**Problem details**
Below are the records; copy each line in which "installed" can be found.

**Entries supplied**
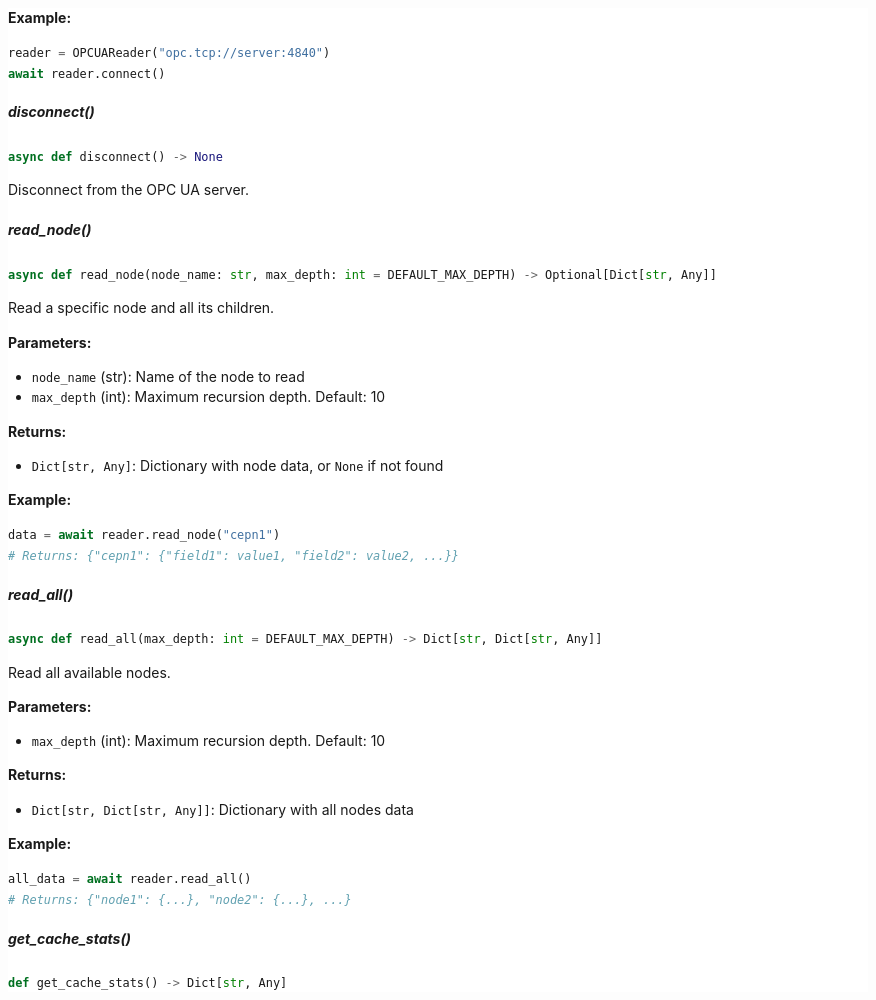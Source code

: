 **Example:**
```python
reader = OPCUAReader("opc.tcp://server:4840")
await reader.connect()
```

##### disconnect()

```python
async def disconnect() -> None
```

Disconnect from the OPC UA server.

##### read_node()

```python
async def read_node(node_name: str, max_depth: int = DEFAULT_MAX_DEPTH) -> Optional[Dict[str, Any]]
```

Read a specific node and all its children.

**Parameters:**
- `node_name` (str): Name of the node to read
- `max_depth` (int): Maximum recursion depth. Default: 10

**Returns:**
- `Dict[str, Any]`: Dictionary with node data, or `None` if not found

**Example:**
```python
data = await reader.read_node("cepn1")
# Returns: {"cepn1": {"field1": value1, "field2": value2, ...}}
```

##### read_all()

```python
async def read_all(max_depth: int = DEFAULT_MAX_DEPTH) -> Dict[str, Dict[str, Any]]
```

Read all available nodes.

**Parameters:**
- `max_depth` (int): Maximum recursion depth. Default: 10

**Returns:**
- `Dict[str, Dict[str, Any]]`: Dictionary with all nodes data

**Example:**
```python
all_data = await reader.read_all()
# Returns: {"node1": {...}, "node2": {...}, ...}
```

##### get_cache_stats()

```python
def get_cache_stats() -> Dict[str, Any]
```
* * *
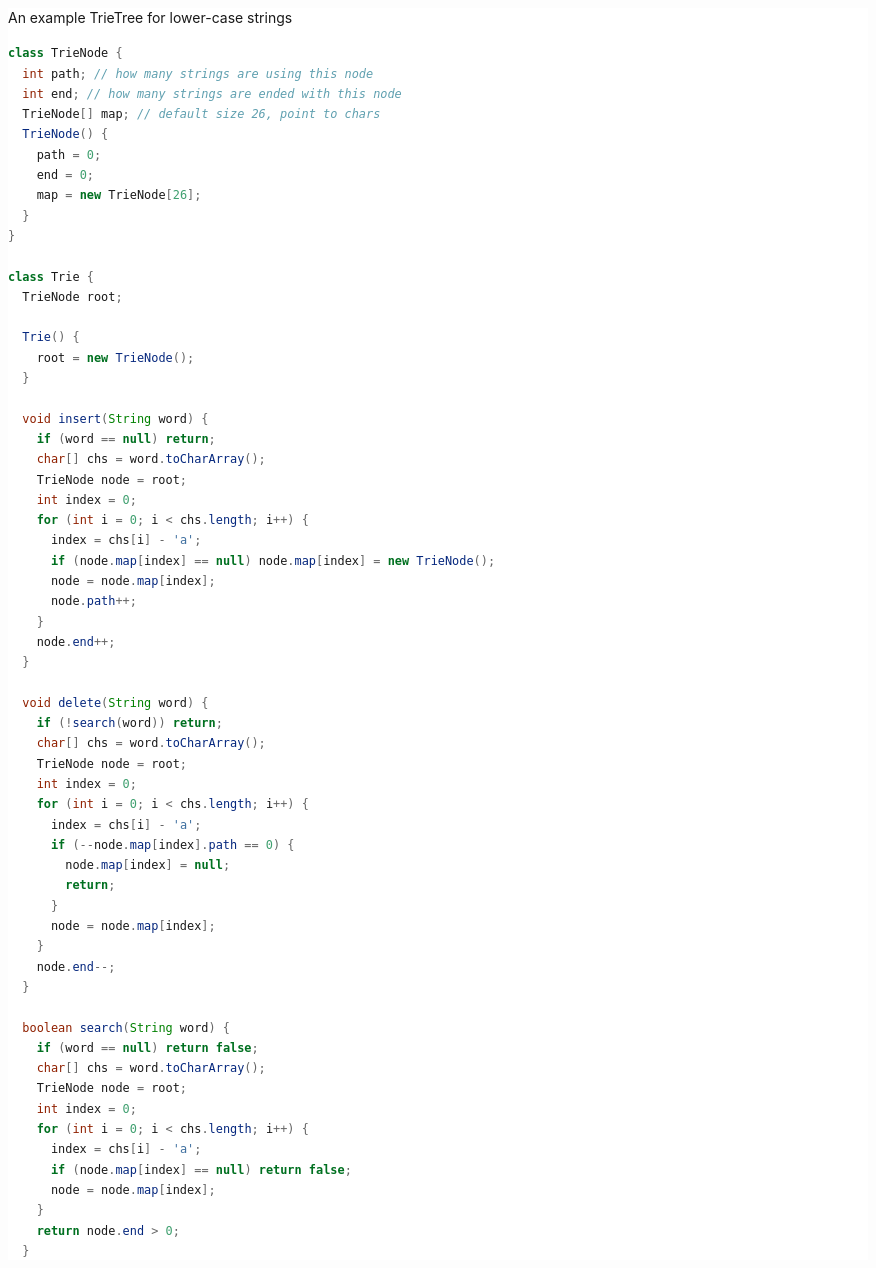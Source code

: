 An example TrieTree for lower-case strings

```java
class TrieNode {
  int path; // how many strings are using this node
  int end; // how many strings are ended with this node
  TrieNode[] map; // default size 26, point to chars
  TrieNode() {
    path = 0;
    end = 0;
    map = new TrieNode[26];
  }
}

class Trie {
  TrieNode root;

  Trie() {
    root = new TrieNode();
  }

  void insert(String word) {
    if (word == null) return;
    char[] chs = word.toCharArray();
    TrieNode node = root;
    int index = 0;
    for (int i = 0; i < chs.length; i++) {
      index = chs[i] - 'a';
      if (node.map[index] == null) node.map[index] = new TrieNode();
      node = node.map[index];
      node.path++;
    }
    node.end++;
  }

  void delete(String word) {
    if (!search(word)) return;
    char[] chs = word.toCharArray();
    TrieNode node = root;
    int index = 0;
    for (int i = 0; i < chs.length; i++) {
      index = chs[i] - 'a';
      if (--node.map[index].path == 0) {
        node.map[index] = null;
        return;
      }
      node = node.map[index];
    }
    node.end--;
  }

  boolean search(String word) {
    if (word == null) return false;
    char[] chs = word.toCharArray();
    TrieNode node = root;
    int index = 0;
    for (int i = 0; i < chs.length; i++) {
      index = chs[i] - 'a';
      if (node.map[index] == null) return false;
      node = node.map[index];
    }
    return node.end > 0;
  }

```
* * *
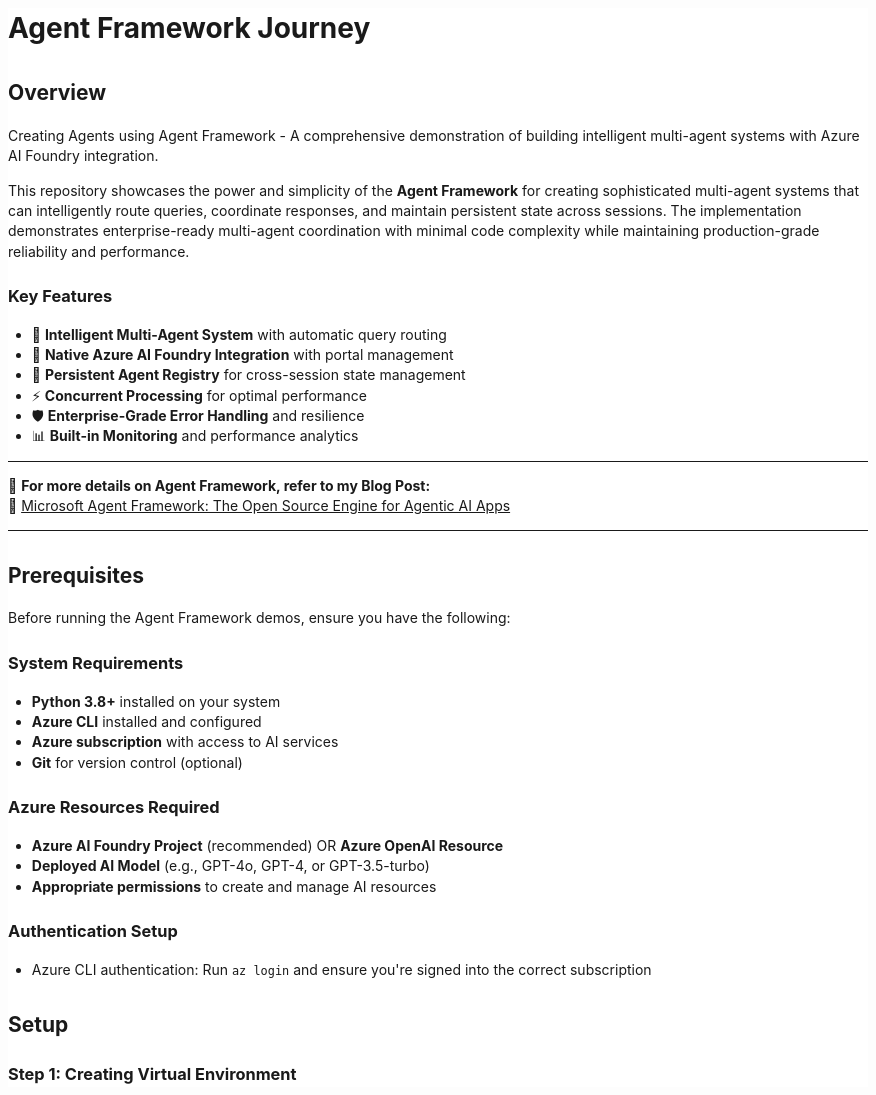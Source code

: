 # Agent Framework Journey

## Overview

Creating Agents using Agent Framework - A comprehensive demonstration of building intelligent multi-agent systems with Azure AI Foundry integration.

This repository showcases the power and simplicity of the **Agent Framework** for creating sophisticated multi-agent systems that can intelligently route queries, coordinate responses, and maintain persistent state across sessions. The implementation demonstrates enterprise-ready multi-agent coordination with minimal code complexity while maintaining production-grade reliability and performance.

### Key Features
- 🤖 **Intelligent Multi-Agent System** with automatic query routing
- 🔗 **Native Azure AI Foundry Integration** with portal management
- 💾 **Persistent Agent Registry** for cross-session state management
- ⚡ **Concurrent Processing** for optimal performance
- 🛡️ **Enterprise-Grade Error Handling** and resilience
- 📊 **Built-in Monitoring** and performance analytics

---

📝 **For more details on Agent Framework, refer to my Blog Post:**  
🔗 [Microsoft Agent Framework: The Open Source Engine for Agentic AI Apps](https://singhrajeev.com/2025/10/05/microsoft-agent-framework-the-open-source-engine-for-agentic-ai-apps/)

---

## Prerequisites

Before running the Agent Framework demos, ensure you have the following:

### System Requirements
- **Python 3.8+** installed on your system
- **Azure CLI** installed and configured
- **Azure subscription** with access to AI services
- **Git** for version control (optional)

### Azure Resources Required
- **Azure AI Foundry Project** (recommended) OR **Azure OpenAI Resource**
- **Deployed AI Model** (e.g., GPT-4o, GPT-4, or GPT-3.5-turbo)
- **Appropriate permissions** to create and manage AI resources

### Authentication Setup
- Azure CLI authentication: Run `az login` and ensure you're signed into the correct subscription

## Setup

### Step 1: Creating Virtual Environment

**Expected answer**
- **Python 3.8+** installed on your system
- **Azure CLI** installed and configured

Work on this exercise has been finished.